**Your assignment**. Copy the lines of the entries exactly, from the opening one to the one holding "value for the type.", and leave out everything after.

**Data under study**.

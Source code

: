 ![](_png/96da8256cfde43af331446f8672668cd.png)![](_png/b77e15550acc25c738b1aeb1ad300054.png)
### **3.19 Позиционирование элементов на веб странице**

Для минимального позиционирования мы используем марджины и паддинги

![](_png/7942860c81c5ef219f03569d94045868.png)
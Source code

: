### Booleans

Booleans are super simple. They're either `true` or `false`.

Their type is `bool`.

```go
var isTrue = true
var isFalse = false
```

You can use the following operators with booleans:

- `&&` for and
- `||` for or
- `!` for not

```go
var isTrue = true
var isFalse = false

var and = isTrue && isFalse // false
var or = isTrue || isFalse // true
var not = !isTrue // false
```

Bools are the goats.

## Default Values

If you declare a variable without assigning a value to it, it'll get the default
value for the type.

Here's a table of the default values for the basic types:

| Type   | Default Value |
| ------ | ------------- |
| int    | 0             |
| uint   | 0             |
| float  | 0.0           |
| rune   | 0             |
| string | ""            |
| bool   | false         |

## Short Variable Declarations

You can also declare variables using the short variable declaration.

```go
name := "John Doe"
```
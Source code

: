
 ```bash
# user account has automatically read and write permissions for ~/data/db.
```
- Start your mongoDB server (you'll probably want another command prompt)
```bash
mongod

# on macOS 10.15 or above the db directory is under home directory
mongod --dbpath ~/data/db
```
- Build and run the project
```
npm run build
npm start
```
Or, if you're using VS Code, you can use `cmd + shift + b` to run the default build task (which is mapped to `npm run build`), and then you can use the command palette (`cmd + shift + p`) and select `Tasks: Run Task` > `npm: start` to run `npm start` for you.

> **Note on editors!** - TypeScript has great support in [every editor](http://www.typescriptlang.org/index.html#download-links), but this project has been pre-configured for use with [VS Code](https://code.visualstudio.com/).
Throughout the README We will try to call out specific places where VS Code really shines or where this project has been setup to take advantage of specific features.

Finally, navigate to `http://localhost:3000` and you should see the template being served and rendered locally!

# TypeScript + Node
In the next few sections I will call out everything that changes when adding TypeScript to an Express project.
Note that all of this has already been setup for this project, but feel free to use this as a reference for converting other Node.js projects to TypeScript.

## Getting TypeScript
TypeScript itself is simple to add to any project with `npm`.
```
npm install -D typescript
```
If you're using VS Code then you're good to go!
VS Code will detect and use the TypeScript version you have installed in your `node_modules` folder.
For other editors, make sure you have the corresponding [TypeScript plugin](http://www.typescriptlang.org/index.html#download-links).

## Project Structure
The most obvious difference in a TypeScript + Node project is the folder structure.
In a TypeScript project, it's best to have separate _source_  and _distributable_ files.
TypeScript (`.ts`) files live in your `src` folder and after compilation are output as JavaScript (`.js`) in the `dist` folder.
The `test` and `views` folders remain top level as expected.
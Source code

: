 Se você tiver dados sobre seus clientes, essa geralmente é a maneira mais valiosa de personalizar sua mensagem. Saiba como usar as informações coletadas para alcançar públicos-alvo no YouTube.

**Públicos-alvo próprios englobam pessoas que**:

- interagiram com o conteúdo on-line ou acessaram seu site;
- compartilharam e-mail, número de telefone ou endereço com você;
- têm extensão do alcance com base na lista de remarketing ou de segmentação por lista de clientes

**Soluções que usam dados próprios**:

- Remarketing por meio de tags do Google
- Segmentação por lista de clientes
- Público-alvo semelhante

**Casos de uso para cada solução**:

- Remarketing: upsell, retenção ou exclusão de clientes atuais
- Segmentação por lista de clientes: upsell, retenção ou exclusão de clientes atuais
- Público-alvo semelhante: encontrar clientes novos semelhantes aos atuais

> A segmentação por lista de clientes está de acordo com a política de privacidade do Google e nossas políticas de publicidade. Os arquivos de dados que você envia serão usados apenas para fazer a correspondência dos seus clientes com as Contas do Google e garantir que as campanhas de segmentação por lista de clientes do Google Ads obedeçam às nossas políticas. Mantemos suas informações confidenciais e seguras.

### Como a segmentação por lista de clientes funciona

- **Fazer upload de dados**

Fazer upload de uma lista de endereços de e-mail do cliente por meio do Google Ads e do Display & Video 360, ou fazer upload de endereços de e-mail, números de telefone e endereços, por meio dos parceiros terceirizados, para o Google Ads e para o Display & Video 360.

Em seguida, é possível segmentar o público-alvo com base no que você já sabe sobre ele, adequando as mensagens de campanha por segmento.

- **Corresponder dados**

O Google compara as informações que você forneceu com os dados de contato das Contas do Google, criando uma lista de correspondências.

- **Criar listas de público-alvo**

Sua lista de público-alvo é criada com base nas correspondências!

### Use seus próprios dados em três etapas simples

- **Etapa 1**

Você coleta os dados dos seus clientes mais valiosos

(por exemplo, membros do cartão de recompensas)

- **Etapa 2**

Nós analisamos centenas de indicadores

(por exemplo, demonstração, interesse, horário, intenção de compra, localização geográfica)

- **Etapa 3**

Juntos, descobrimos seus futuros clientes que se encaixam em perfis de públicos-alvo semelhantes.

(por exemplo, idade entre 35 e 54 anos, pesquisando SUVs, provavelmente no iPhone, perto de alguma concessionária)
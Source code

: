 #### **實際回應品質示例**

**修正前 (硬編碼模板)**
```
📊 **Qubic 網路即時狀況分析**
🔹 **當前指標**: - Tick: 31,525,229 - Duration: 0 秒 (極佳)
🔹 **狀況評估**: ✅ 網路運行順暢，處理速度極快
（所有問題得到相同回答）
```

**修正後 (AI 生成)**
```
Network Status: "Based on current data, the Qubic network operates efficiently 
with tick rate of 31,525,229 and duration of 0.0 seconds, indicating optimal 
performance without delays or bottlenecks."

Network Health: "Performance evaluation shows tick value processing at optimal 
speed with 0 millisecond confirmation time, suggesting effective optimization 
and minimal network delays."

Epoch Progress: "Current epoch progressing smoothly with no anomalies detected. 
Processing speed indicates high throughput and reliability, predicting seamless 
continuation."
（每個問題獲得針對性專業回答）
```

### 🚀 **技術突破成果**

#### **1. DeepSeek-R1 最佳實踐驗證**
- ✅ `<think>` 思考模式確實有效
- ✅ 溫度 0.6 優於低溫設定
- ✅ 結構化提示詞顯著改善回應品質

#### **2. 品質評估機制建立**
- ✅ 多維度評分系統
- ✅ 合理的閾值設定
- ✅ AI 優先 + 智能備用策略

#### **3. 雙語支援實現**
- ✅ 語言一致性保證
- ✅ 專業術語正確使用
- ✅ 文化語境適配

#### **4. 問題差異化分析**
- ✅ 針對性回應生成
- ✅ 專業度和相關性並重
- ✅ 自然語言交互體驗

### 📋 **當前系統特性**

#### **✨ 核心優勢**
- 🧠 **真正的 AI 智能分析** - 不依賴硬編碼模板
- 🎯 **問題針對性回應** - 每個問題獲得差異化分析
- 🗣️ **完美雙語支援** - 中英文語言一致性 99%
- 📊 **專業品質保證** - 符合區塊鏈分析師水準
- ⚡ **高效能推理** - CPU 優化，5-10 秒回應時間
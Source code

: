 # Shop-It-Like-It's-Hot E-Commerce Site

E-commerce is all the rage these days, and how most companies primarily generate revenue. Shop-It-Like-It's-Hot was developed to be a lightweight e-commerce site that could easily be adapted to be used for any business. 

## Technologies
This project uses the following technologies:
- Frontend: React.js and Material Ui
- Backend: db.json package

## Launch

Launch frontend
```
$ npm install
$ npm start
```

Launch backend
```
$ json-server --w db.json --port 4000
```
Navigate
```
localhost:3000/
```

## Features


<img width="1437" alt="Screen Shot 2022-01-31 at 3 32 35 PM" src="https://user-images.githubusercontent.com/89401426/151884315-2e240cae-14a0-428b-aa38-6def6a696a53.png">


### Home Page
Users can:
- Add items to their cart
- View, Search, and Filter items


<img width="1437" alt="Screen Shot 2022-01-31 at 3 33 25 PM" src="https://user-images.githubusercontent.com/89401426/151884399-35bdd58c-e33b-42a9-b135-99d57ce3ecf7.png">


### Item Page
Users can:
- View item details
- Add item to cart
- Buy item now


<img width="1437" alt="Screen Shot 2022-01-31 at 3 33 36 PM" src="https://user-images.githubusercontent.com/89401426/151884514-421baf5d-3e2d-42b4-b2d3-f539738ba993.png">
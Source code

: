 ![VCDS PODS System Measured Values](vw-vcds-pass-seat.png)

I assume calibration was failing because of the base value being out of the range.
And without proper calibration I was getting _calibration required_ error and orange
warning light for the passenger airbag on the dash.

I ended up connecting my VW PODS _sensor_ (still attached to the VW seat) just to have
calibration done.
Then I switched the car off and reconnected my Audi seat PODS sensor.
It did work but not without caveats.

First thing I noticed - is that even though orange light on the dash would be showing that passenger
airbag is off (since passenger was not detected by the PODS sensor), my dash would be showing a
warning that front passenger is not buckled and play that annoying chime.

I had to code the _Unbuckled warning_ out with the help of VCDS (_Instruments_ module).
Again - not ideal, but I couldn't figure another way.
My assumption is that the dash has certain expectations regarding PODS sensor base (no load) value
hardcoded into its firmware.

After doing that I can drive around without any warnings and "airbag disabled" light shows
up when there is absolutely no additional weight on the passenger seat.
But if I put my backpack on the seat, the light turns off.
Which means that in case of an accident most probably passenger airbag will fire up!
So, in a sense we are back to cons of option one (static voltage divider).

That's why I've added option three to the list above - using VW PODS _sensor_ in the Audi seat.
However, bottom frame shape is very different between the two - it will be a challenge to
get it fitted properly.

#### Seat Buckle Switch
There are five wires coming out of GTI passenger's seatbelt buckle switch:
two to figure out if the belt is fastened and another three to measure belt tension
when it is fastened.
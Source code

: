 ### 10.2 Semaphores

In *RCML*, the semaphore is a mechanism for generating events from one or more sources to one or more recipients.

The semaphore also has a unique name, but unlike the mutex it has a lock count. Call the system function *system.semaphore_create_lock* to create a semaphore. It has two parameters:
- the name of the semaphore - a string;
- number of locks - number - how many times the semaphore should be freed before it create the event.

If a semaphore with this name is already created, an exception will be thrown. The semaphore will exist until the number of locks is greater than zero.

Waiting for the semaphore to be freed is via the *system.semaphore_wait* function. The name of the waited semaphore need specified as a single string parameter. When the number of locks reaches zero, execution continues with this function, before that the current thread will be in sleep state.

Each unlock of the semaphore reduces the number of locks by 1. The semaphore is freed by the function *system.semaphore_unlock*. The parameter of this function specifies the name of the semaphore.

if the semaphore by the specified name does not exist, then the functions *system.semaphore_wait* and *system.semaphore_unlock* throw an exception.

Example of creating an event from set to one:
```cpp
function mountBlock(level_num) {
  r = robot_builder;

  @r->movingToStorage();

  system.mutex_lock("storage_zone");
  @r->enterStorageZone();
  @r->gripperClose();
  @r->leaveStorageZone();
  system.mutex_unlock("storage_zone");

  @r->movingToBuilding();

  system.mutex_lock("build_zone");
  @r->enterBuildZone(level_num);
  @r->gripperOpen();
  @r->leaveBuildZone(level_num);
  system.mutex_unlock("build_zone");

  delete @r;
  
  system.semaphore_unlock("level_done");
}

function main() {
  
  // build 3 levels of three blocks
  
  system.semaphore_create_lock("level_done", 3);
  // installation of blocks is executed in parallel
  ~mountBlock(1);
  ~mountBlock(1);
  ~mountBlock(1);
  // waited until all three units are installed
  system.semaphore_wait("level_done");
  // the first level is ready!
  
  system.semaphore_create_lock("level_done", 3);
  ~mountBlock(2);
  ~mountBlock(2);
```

**Written answer**.
Source code

: ![](_png/96da8256cfde43af331446f8672668cd.png)![](_png/b77e15550acc25c738b1aeb1ad300054.png)
### **3.19 Позиционирование элементов на веб странице**

Для минимального позиционирования мы используем марджины и паддинги

![](_png/7942860c81c5ef219f03569d94045868.png)
Source code

:### Booleans

Booleans are super simple. They're either `true` or `false`.

Their type is `bool`.

```go
var isTrue = true
var isFalse = false
```

You can use the following operators with booleans:

- `&&` for and
- `||` for or
- `!` for not

```go
var isTrue = true
var isFalse = false

var and = isTrue && isFalse // false
var or = isTrue || isFalse // true
var not = !isTrue // false
```

Bools are the goats.

## Default Values

If you declare a variable without assigning a value to it, it'll get the default
value for the type.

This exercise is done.